Action item |
Repeat the data exactly. Pictures are not part of the copy.

Data section |
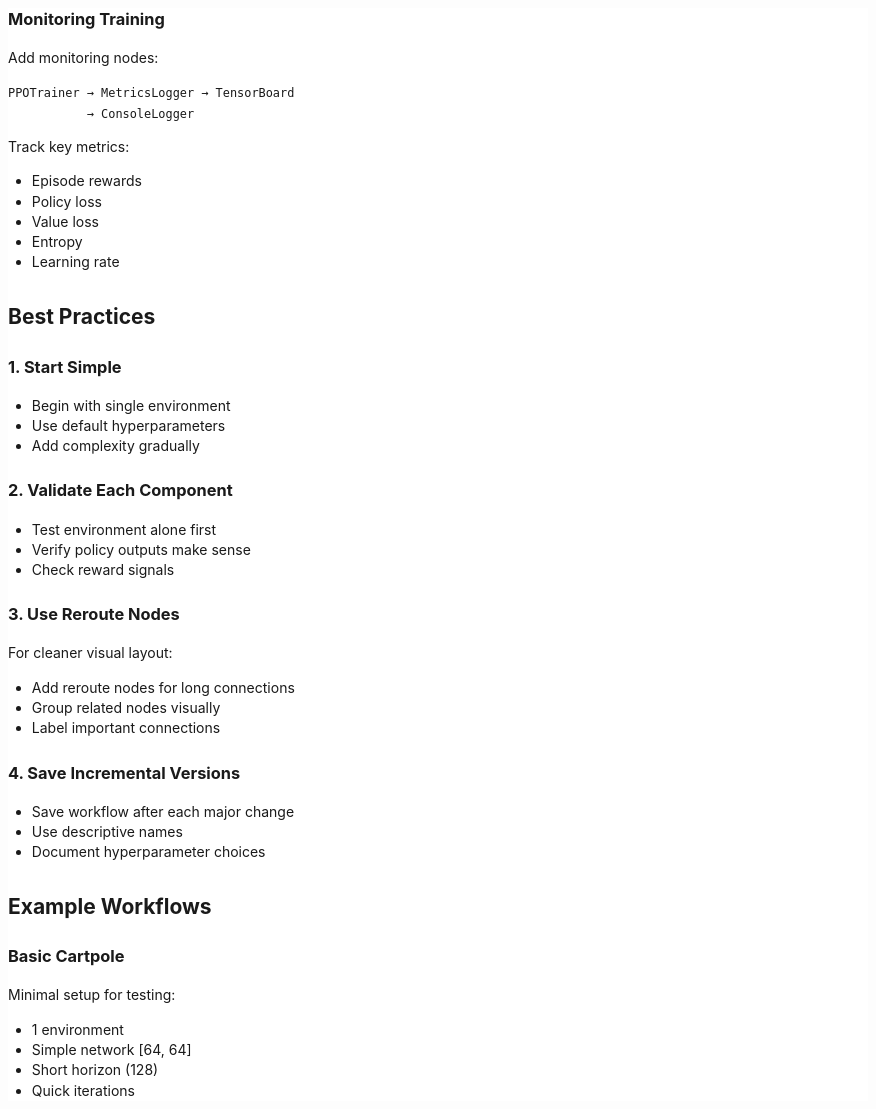 ### Monitoring Training

Add monitoring nodes:

```
PPOTrainer → MetricsLogger → TensorBoard
           → ConsoleLogger
```

Track key metrics:
- Episode rewards
- Policy loss
- Value loss
- Entropy
- Learning rate

## Best Practices

### 1. Start Simple

- Begin with single environment
- Use default hyperparameters
- Add complexity gradually

### 2. Validate Each Component

- Test environment alone first
- Verify policy outputs make sense
- Check reward signals

### 3. Use Reroute Nodes

For cleaner visual layout:
- Add reroute nodes for long connections
- Group related nodes visually
- Label important connections

### 4. Save Incremental Versions

- Save workflow after each major change
- Use descriptive names
- Document hyperparameter choices

## Example Workflows

### Basic Cartpole

Minimal setup for testing:
- 1 environment
- Simple network [64, 64]
- Short horizon (128)
- Quick iterations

Solved exercise |
 ### Monitoring Training

Add monitoring nodes:

```
PPOTrainer → MetricsLogger → TensorBoard
           → ConsoleLogger
```

Track key metrics:
- Episode rewards
- Policy loss
- Value loss
- Entropy
- Learning rate

## Best Practices

### 1. Start Simple

- Begin with single environment
- Use default hyperparameters
- Add complexity gradually

### 2. Validate Each Component

- Test environment alone first
- Verify policy outputs make sense
- Check reward signals

### 3. Use Reroute Nodes

For cleaner visual layout:
- Add reroute nodes for long connections
- Group related nodes visually
- Label important connections

### 4. Save Incremental Versions

- Save workflow after each major change
- Use descriptive names
- Document hyperparameter choices

## Example Workflows

### Basic Cartpole

Minimal setup for testing:
- 1 environment
- Simple network [64, 64]
- Short horizon (128)
- Quick iterations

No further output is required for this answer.